Was it acceptable for Greek, Roman and Jewish historians to invent accounts of the past?
Did even historians imitate and creatively reproduce entire passages from the great epic poems and tragic plays of their day?
Can we trust ancient historians who declare they relied upon eyewitness reports?
How does our understanding of history differ from the ancient concept of “historia”?
What implications do the answers to these questions have for the way we interpret the historical books of the Bible?
Thucydides has long been reputed to have been the first “scientific historian”. In his introduction he clearly indicates that his account of the Peloponnesian War is to be based on eyewitness reports and his own personal observations. He will eschew all myth and fable. His prose is austere, complex and compressed. He is accordingly judged to be a sober, critical, authoritative historian.
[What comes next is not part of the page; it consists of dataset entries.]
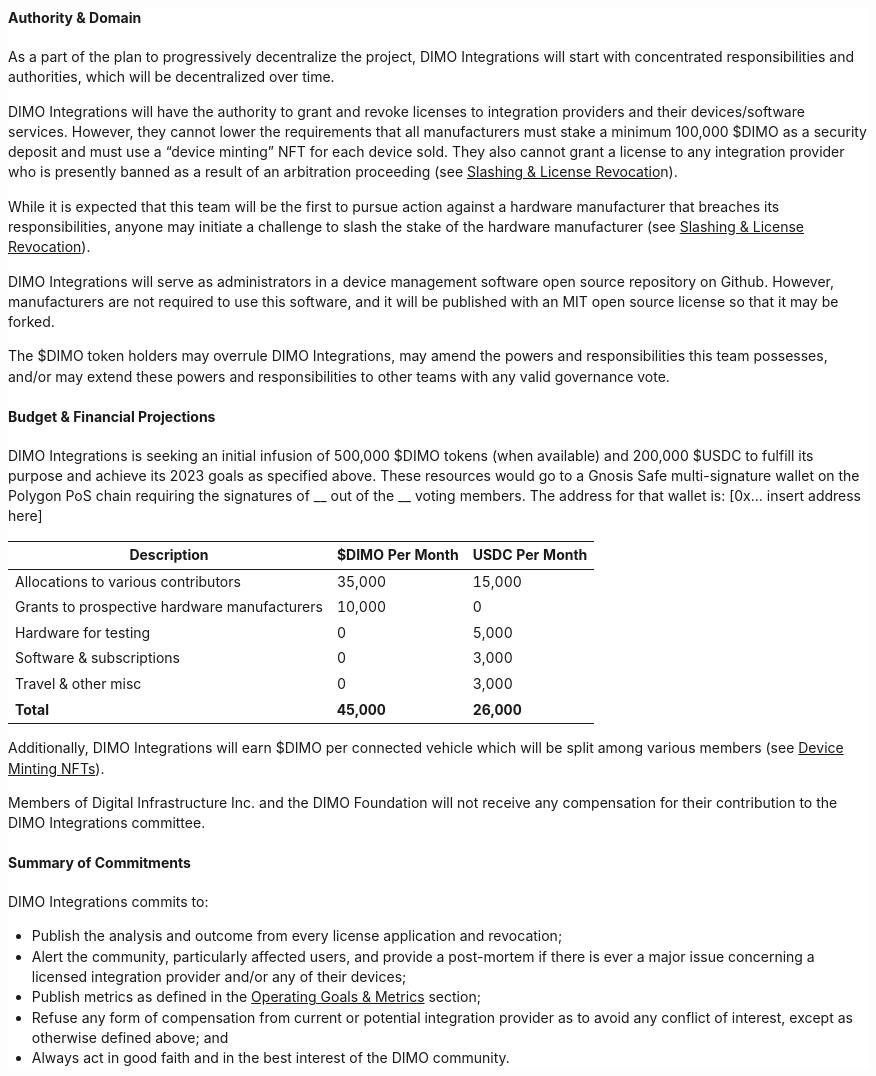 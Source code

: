 #### Authority & Domain&#x20;

As a part of the plan to progressively decentralize the project, DIMO Integrations will start with concentrated responsibilities and authorities, which will be decentralized over time.

DIMO Integrations will have the authority to grant and revoke licenses to integration providers and their devices/software services. However, they cannot lower the requirements that all manufacturers must stake a minimum 100,000 $DIMO as a security deposit and must use a “device minting” NFT for each device sold. They also cannot grant a license to any integration provider who is presently banned as a result of an arbitration proceeding (see [Slashing & License Revocatio](dip-4-device-integrations.md#slashing-and-license-revocation)n).

While it is expected that this team will be the first to pursue action against a hardware manufacturer that breaches its responsibilities, anyone may initiate a challenge to slash the stake of the hardware manufacturer (see [Slashing & License Revocation](dip-4-device-integrations.md#slashing-and-license-revocation)).

DIMO Integrations will serve as administrators in a device management software open source repository on Github. However, manufacturers are not required to use this software, and it will be published with an MIT open source license so that it may be forked.

The $DIMO token holders may overrule DIMO Integrations, may amend the powers and responsibilities this team possesses, and/or may extend these powers and responsibilities to other teams with any valid governance vote.&#x20;

#### Budget & Financial Projections&#x20;

DIMO Integrations is seeking an initial infusion of 500,000 $DIMO tokens (when available) and 200,000 $USDC to fulfill its purpose and achieve its 2023 goals as specified above. These resources would go to a Gnosis Safe multi-signature wallet on the Polygon PoS chain requiring the signatures of \_\_ out of the \_\_ voting members. The address for that wallet is: \[0x… insert address here]

| Description                                  | $DIMO Per Month | USDC Per Month |
| -------------------------------------------- | --------------- | -------------- |
| Allocations to various contributors          | 35,000          | 15,000         |
| Grants to prospective hardware manufacturers | 10,000          | 0              |
| Hardware for testing                         | 0               | 5,000          |
| Software & subscriptions                     | 0               | 3,000          |
| Travel & other misc                          | 0               | 3,000          |
| **Total**                                    | **45,000**      | **26,000**     |

Additionally, DIMO Integrations will earn $DIMO per connected vehicle which will be split among various members (see [Device Minting NFTs](dip-4-device-integrations.md#device-minting-nfts)).

Members of Digital Infrastructure Inc. and the DIMO Foundation will not receive any compensation for their contribution to the DIMO Integrations committee.&#x20;

#### Summary of Commitments&#x20;

DIMO Integrations commits to:&#x20;

* Publish the analysis and outcome from every license application and revocation;&#x20;
* Alert the community, particularly affected users, and provide a post-mortem if there is ever a major issue concerning a licensed integration provider and/or any of their devices;&#x20;
* Publish metrics as defined in the [Operating Goals & Metrics](dip-4-device-integrations.md#operating-goals-and-metrics) section;&#x20;
* Refuse any form of compensation from current or potential integration provider as to avoid any conflict of interest, except as otherwise defined above; and&#x20;
* Always act in good faith and in the best interest of the DIMO community.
Classicist A. J. Woodman in a 1988 publication, Rhetoric in Classical Historiography: Four Studies, showed us that these views of Thucydides were in fact myths. Moderns have naively taken Thucydides’ words at face value or sometimes misinterpreted them in the light of modern ideals of how history should be written. We have also failed to recognize that even this “founder of scientific history” is in fact writing creative fiction that very often has more in common with Homeric epics and Greek tragedies than dry, scientific history.
So how is this possible? And if we can err in attributing our ideas of historical interests to Thucydides can we be sure we are not making the same mistakes with, say, Luke-Acts?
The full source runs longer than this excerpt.